Please note that these are suggested solutions. There can be other solutions that are also correct. Some of these solutions may be more comprehensive than required for full points on the exam, or they might only refer to where the answers can be found. In addition, it has occurred in the history of the world that teachers have made errors in the suggested solutions. I myself have, of course, never made any such errors, but others have. Does anyone really read introductions like this one? I don't know. It may be so. Rhubarb rhubarb rhubarb. I have heard that the extras on a movie set are told to say that to simulate background noise in a restaurant or similar place. Below are the suggested solutions.

Task 1 (10 p)

A compiler's work is usually divided into a number of phases. Which are those phases? Explain shortly what each phase does. What is the input and the output of each phase?
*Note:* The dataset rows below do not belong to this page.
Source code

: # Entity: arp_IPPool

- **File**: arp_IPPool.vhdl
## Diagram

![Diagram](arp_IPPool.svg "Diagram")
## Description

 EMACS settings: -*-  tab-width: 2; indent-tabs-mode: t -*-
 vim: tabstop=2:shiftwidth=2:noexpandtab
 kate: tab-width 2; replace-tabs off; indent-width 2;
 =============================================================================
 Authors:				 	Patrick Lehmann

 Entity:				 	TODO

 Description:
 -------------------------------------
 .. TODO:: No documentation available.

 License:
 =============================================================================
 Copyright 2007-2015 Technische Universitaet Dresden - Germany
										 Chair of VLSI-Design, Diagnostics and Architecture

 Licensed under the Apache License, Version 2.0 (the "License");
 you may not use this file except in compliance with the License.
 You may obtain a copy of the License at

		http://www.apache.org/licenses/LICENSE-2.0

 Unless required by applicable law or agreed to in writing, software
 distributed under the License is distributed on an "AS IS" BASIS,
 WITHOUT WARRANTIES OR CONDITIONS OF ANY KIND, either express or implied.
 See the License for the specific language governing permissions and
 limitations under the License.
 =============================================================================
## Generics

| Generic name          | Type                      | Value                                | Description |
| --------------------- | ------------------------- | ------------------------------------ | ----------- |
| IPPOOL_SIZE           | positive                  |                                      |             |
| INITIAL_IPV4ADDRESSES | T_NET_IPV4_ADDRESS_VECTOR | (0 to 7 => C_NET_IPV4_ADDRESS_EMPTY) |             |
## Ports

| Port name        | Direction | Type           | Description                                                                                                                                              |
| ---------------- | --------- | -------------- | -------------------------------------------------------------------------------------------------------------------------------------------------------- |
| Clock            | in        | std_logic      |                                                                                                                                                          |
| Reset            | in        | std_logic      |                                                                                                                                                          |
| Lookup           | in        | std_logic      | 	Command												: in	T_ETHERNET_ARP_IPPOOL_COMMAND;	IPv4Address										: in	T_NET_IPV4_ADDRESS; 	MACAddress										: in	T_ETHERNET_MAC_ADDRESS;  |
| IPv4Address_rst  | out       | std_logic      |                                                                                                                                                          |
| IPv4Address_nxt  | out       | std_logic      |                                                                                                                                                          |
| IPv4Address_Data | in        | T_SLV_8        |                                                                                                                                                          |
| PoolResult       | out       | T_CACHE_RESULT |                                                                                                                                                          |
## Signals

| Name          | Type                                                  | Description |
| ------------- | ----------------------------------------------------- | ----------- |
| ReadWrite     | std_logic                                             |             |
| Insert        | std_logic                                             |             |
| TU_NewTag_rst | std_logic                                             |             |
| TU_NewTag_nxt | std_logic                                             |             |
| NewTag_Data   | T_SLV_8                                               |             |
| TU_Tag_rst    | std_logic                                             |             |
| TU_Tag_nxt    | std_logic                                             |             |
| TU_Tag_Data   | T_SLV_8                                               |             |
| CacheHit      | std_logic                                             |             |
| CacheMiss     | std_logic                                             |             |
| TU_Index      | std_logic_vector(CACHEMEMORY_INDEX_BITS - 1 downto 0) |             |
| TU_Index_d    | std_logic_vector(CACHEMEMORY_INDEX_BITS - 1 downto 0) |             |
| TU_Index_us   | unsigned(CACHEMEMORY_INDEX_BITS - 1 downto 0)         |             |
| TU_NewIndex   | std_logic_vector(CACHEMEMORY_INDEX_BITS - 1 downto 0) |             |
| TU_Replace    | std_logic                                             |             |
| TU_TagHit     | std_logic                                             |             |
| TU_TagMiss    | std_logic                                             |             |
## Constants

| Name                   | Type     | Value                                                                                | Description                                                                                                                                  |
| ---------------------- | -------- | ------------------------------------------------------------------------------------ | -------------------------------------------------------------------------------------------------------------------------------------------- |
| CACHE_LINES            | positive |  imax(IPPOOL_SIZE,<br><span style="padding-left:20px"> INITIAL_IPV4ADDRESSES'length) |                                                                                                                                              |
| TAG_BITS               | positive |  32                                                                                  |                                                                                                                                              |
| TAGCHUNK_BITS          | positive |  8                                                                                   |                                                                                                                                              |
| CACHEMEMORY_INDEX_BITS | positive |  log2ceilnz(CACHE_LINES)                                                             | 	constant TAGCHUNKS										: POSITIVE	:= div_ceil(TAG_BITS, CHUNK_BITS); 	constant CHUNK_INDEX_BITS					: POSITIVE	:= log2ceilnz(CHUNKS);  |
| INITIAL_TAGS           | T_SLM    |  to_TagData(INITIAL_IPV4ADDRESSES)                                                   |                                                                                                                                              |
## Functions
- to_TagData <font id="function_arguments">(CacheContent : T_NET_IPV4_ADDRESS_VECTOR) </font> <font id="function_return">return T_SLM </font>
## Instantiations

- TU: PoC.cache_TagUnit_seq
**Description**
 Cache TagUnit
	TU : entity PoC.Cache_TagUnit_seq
See also the book or the lecture notes, especially this figure, with the addition of the machine-dependent optimizer.

Task 2 (4 p)

In the following program, there are eight errors and warnings that will be reported, as shown by the comments in italics. Some of these errors and warnings may be detected in one of the compiler's phases, and some may be detected at other times. When will each of the errors and warnings be detected?
#include <stdio.h>

int main(void) {
    prontf("Starting...\n");    // 1: undefined reference to `prontf'
    int a = 17zzz;              // 2: invalid suffix on integer constant
    int b = ;                   // 3: expected expression before ';' token
    int c = 0;
    if (c == 0) {
        int d = a / c;          // 4: math exception
        int e, f, g;
        int h                   // 5: expected '=', ',' or ';' before 'e'
        e = 17;                 // 6: variable 'e' set but not used
        f = g;                  // 7: 'g' may be used uninitialized
        printf("d = %d, f = %d\n", d, f);
    }
    return "Done!";             // 8: return makes integer from pointer
}

Task 3 (6 p)

This is a program segment written in a C-like language:
x = 0;
y = z * 2 - t - 2 * 2;
while (x < y) {
    if (x < 5) {
        x = x + 1;
    }
    else {
        x = x + 2;
        y = y + 1;
    }
}

a) Translate the program segment to an abstract syntax tree (by drawing it).

An (abstract) syntax tree

b) Translate the program segment to either postfix code for a stack machine or three-address code. (Not both!)

Postfix code for a stack machine:

        lvalue x
        push 0
        =
        lvalue y
        rvalue z
        push 2
        *
        rvalue t
        -
        push 2
        push 2
        *
        -
        =
label WHILE-START:
        rvalue x
        rvalue y
        <
        gofalse AFTER-WHILE
        rvalue x
        push 5
        <
        gofalse ELSE-START
        lvalue x
        rvalue x
        push 1
        +
        =
        goto AFTER-IF
label ELSE-START:
        lvalue x
        rvalue x
        push 2
        +
        =
        lvalue y
        rvalue y
        push 1
        +
        =
label AFTER-IF:
        goto WHILE-START
label AFTER-WHILE:

Three-address code:

        x = 0
        temp1 = z * 2
        temp2 = temp1 - t
        temp3 = 2 * 2
        y = temp2 - temp3
label WHILE-START:
        if (x >= y) goto AFTER-WHILE
        if (x >= 5) goto ELSE-START
        x = x + 1
        goto AFTER-IF
label ELSE-START:
        x = x + 2
        y = y + 1
label AFTER-IF:
        goto WHILE-START
label AFTER-WHILE:

Or, if we number the instructions and use those numbers instead of labels:

(1)     x = 0
(2)     temp1 = z * 2
(3)     temp2 = temp1 - t
(4)     temp3 = 2 * 2
(5)     y = temp2 - temp3
(6)     if (x >= y) goto 13
(7)     if (x >= 5) goto 10
(8)     x = x + 1
(9)     goto 12
(10)    x = x + 2
(11)    y = y + 1
(12)    goto 6
(13)

Task 4 (4 p)

a) (2p) Which terminals are needed to write a grammar for the animal language?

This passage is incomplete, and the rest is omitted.